"I assume that it's intended to provide ammunition to go after disfavored faculty and/or to instill such a chill on campus that nobody would dare to say anything provocative in the first place. Whether those motivations are locally held or are meant to keep the university below the radar of certain culture warriors, I don't know. The effects are the same either way, and they're devastating to the mission of a university."
"The campus may have hundreds or thousands of cameras and classes, but very few provosts. Leaving aside the moral and legal issues, there's an effort issue. Playing Big Brother would get tiring quickly. Any provost with enough time to review the videos of hundreds of classes isn't doing their job. Lacking the capacity-whether technical or legal-to monitor everything gets you off the hook for monitoring everything."
UNC-Chapel Hill administrators can record any professor's class with provost and general counsel approval.

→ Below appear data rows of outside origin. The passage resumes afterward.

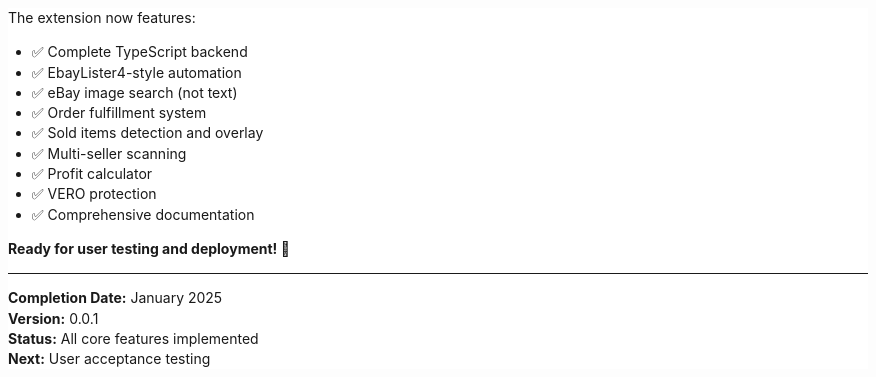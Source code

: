 The extension now features:
- ✅ Complete TypeScript backend
- ✅ EbayLister4-style automation
- ✅ eBay image search (not text)
- ✅ Order fulfillment system
- ✅ Sold items detection and overlay
- ✅ Multi-seller scanning
- ✅ Profit calculator
- ✅ VERO protection
- ✅ Comprehensive documentation

**Ready for user testing and deployment! 🎉**

---

**Completion Date:** January 2025  
**Version:** 0.0.1  
**Status:** All core features implemented  
**Next:** User acceptance testing
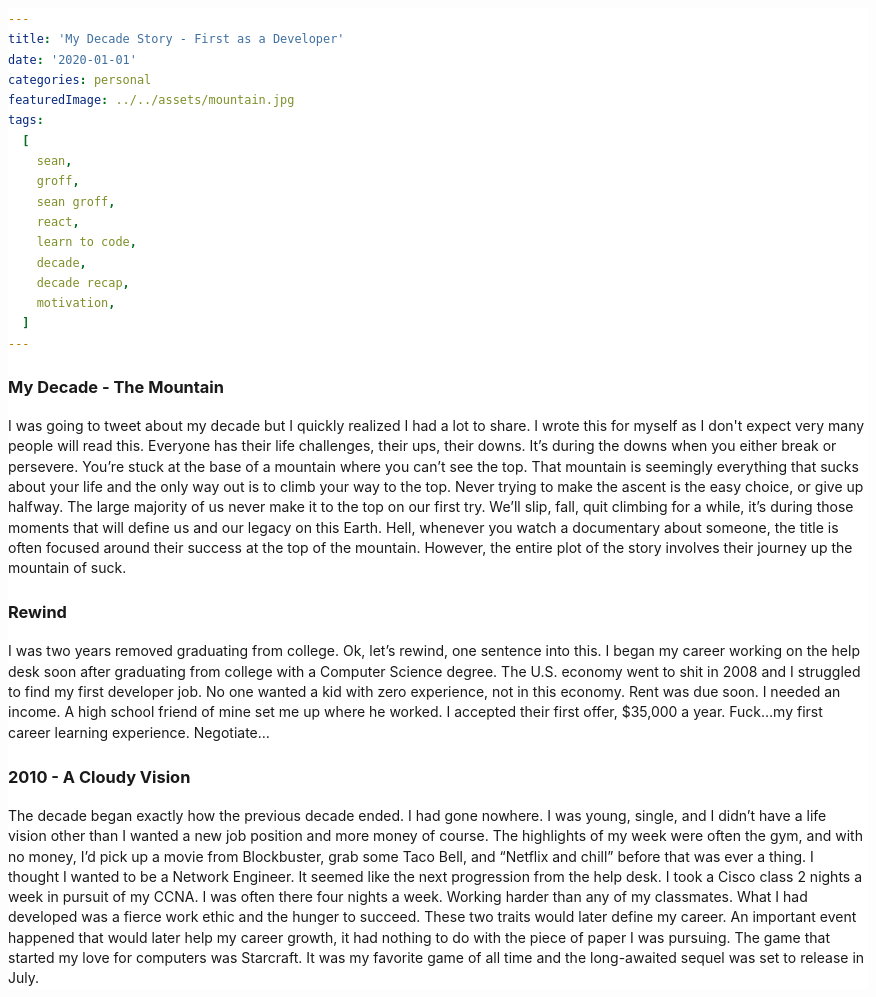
 ```yaml
---
title: 'My Decade Story - First as a Developer'
date: '2020-01-01'
categories: personal
featuredImage: ../../assets/mountain.jpg
tags:
  [
    sean,
    groff,
    sean groff,
    react,
    learn to code,
    decade,
    decade recap,
    motivation,
  ]
---
```


### My Decade - The Mountain

I was going to tweet about my decade but I quickly realized I had a lot to share. I wrote this for myself as I don't expect very many people will read this. Everyone has their life challenges, their ups, their downs. It’s during the downs when you either break or persevere. You’re stuck at the base of a mountain where you can’t see the top. That mountain is seemingly everything that sucks about your life and the only way out is to climb your way to the top. Never trying to make the ascent is the easy choice, or give up halfway. The large majority of us never make it to the top on our first try. We’ll slip, fall, quit climbing for a while, it’s during those moments that will define us and our legacy on this Earth. Hell, whenever you watch a documentary about someone, the title is often focused around their success at the top of the mountain. However, the entire plot of the story involves their journey up the mountain of suck.

### Rewind

I was two years removed graduating from college. Ok, let’s rewind, one sentence into this. I began my career working on the help desk soon after graduating from college with a Computer Science degree. The U.S. economy went to shit in 2008 and I struggled to find my first developer job. No one wanted a kid with zero experience, not in this economy. Rent was due soon. I needed an income. A high school friend of mine set me up where he worked. I accepted their first offer, \$35,000 a year. Fuck…my first career learning experience. Negotiate…

### 2010 - A Cloudy Vision

The decade began exactly how the previous decade ended. I had gone nowhere. I was young, single, and I didn’t have a life vision other than I wanted a new job position and more money of course. The highlights of my week were often the gym, and with no money, I’d pick up a movie from Blockbuster, grab some Taco Bell, and “Netflix and chill” before that was ever a thing. I thought I wanted to be a Network Engineer. It seemed like the next progression from the help desk. I took a Cisco class 2 nights a week in pursuit of my CCNA. I was often there four nights a week. Working harder than any of my classmates. What I had developed was a fierce work ethic and the hunger to succeed. These two traits would later define my career. An important event happened that would later help my career growth, it had nothing to do with the piece of paper I was pursuing.
The game that started my love for computers was Starcraft. It was my favorite game of all time and the long-awaited sequel was set to release in July.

The policy enables targeting disfavored faculty and creates a chilling effect that discourages provocative or challenging teaching. Professors may self-censor to avoid scrutiny, undermining the university's mission. Administrators become responsible for every classroom utterance yet lack the bandwidth to review recordings of hundreds of classes. Attempting comprehensive monitoring diverts leadership from structural priorities and invites micromanagement. Absence of practical monitoring capacity can paradoxically relieve administrators of oversight, but the policy damages trust, encourages malicious compliance, and harms institutional performance.